» TASK DATA
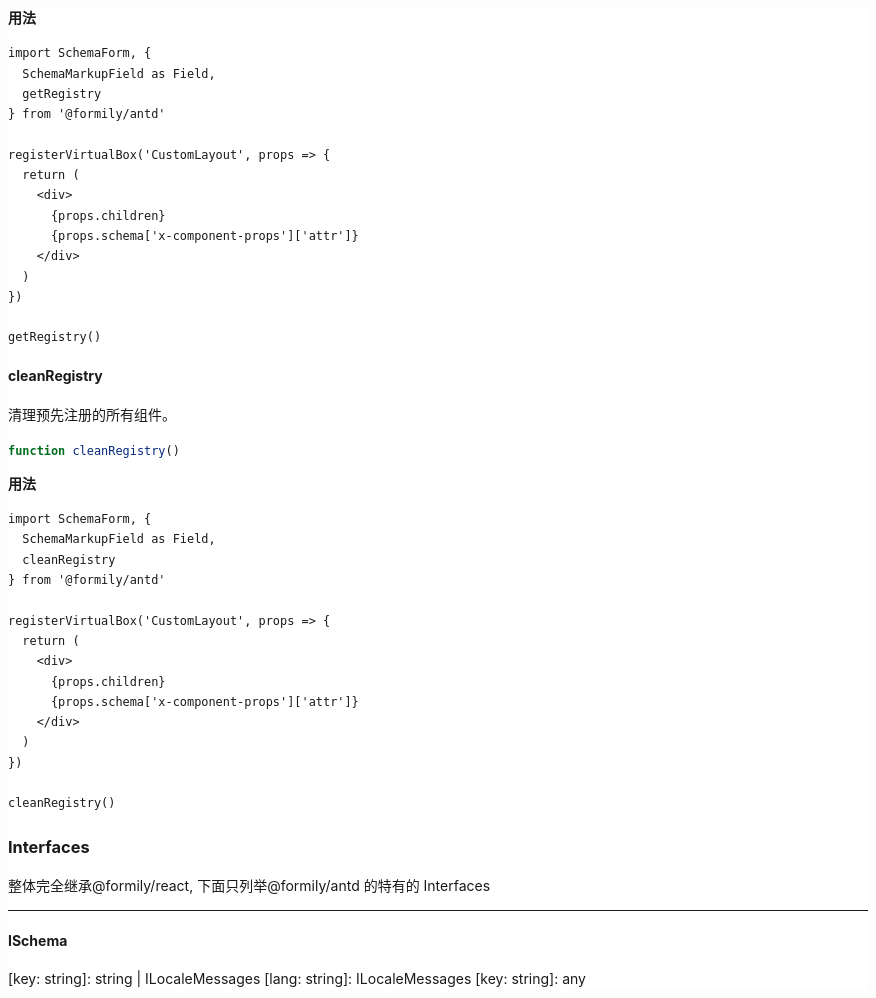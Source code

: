**用法**

```tsx
import SchemaForm, {
  SchemaMarkupField as Field,
  getRegistry
} from '@formily/antd'

registerVirtualBox('CustomLayout', props => {
  return (
    <div>
      {props.children}
      {props.schema['x-component-props']['attr']}
    </div>
  )
})

getRegistry()
```

#### cleanRegistry

清理预先注册的所有组件。

```typescript
function cleanRegistry()
```

**用法**

```tsx
import SchemaForm, {
  SchemaMarkupField as Field,
  cleanRegistry
} from '@formily/antd'

registerVirtualBox('CustomLayout', props => {
  return (
    <div>
      {props.children}
      {props.schema['x-component-props']['attr']}
    </div>
  )
})

cleanRegistry()
```

### Interfaces

整体完全继承@formily/react, 下面只列举@formily/antd 的特有的 Interfaces

---

#### ISchema


  [key: string]: string | ILocaleMessages
  [lang: string]: ILocaleMessages
  [key: string]: any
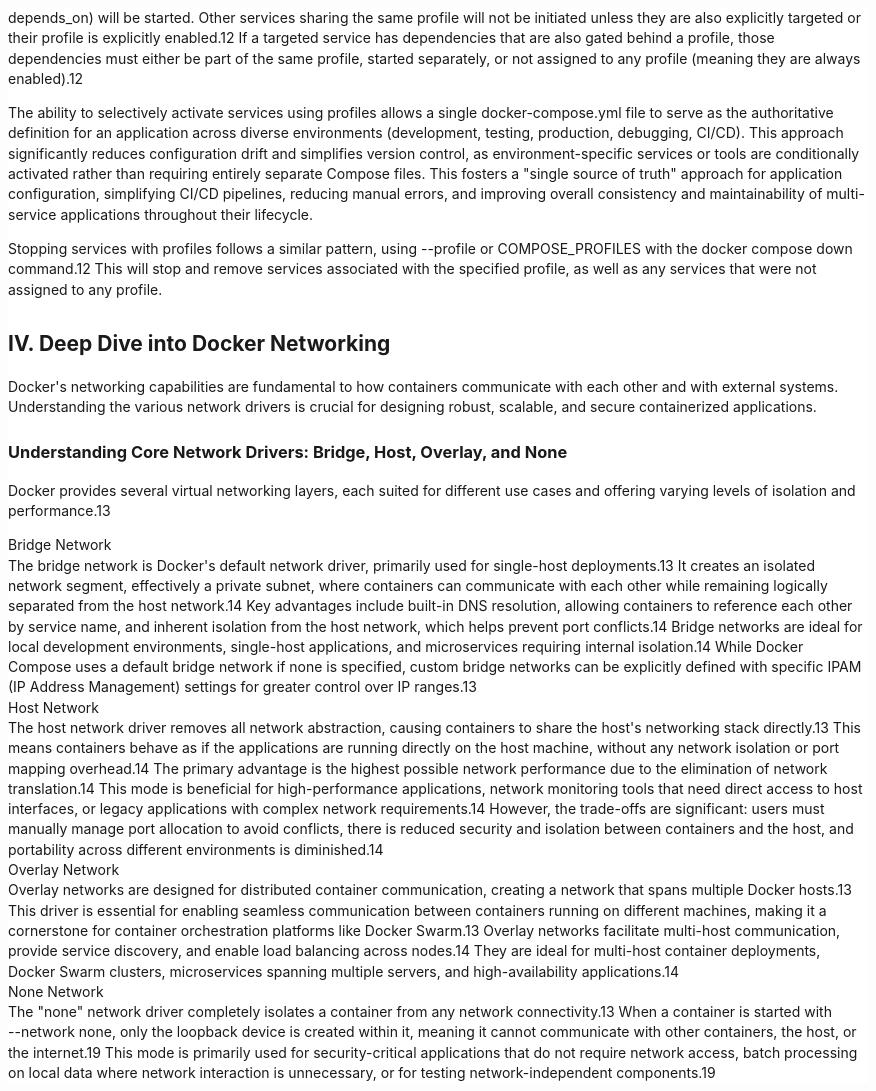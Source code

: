 depends\_on) will be started. Other services sharing the same profile will not be initiated unless they are also explicitly targeted or their profile is explicitly enabled.12 If a targeted service has dependencies that are also gated behind a profile, those dependencies must either be part of the same profile, started separately, or not assigned to any profile (meaning they are always enabled).12

The ability to selectively activate services using profiles allows a single docker-compose.yml file to serve as the authoritative definition for an application across diverse environments (development, testing, production, debugging, CI/CD). This approach significantly reduces configuration drift and simplifies version control, as environment-specific services or tools are conditionally activated rather than requiring entirely separate Compose files. This fosters a "single source of truth" approach for application configuration, simplifying CI/CD pipelines, reducing manual errors, and improving overall consistency and maintainability of multi-service applications throughout their lifecycle.

Stopping services with profiles follows a similar pattern, using \--profile or COMPOSE\_PROFILES with the docker compose down command.12 This will stop and remove services associated with the specified profile, as well as any services that were not assigned to any profile.

## **IV. Deep Dive into Docker Networking**

Docker's networking capabilities are fundamental to how containers communicate with each other and with external systems. Understanding the various network drivers is crucial for designing robust, scalable, and secure containerized applications.

### **Understanding Core Network Drivers: Bridge, Host, Overlay, and None**

Docker provides several virtual networking layers, each suited for different use cases and offering varying levels of isolation and performance.13

Bridge Network  
The bridge network is Docker's default network driver, primarily used for single-host deployments.13 It creates an isolated network segment, effectively a private subnet, where containers can communicate with each other while remaining logically separated from the host network.14 Key advantages include built-in DNS resolution, allowing containers to reference each other by service name, and inherent isolation from the host network, which helps prevent port conflicts.14 Bridge networks are ideal for local development environments, single-host applications, and microservices requiring internal isolation.14 While Docker Compose uses a default bridge network if none is specified, custom bridge networks can be explicitly defined with specific IPAM (IP Address Management) settings for greater control over IP ranges.13  
Host Network  
The host network driver removes all network abstraction, causing containers to share the host's networking stack directly.13 This means containers behave as if the applications are running directly on the host machine, without any network isolation or port mapping overhead.14 The primary advantage is the highest possible network performance due to the elimination of network translation.14 This mode is beneficial for high-performance applications, network monitoring tools that need direct access to host interfaces, or legacy applications with complex network requirements.14 However, the trade-offs are significant: users must manually manage port allocation to avoid conflicts, there is reduced security and isolation between containers and the host, and portability across different environments is diminished.14  
Overlay Network  
Overlay networks are designed for distributed container communication, creating a network that spans multiple Docker hosts.13 This driver is essential for enabling seamless communication between containers running on different machines, making it a cornerstone for container orchestration platforms like Docker Swarm.13 Overlay networks facilitate multi-host communication, provide service discovery, and enable load balancing across nodes.14 They are ideal for multi-host container deployments, Docker Swarm clusters, microservices spanning multiple servers, and high-availability applications.14  
None Network  
The "none" network driver completely isolates a container from any network connectivity.13 When a container is started with  
\--network none, only the loopback device is created within it, meaning it cannot communicate with other containers, the host, or the internet.19 This mode is primarily used for security-critical applications that do not require network access, batch processing on local data where network interaction is unnecessary, or for testing network-independent components.19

» EXERCISE DESCRIPTION
Exactly repeat the material from its first line through the line with "Stopping services with", including both, and leave the pictures and everything else out.

» THE COMPLETED TASK
Source code

:**用法**

```tsx
import SchemaForm, {
  SchemaMarkupField as Field,
  getRegistry
} from '@formily/antd'

registerVirtualBox('CustomLayout', props => {
  return (
    <div>
      {props.children}
      {props.schema['x-component-props']['attr']}
    </div>
  )
})

getRegistry()
```

#### cleanRegistry

清理预先注册的所有组件。

```typescript
function cleanRegistry()
```

**用法**

```tsx
import SchemaForm, {
  SchemaMarkupField as Field,
  cleanRegistry
} from '@formily/antd'

registerVirtualBox('CustomLayout', props => {
  return (
    <div>
      {props.children}
      {props.schema['x-component-props']['attr']}
    </div>
  )
})

cleanRegistry()
```

### Interfaces

整体完全继承@formily/react, 下面只列举@formily/antd 的特有的 Interfaces

---

#### ISchema


  [key: string]: string | ILocaleMessages
  [lang: string]: ILocaleMessages
  [key: string]: any
Source code

: depends\_on) will be started. Other services sharing the same profile will not be initiated unless they are also explicitly targeted or their profile is explicitly enabled.12 If a targeted service has dependencies that are also gated behind a profile, those dependencies must either be part of the same profile, started separately, or not assigned to any profile (meaning they are always enabled).12

The ability to selectively activate services using profiles allows a single docker-compose.yml file to serve as the authoritative definition for an application across diverse environments (development, testing, production, debugging, CI/CD). This approach significantly reduces configuration drift and simplifies version control, as environment-specific services or tools are conditionally activated rather than requiring entirely separate Compose files. This fosters a "single source of truth" approach for application configuration, simplifying CI/CD pipelines, reducing manual errors, and improving overall consistency and maintainability of multi-service applications throughout their lifecycle.

Stopping services with profiles follows a similar pattern, using \--profile or COMPOSE\_PROFILES with the docker compose down command.12 This will stop and remove services associated with the specified profile, as well as any services that were not assigned to any profile.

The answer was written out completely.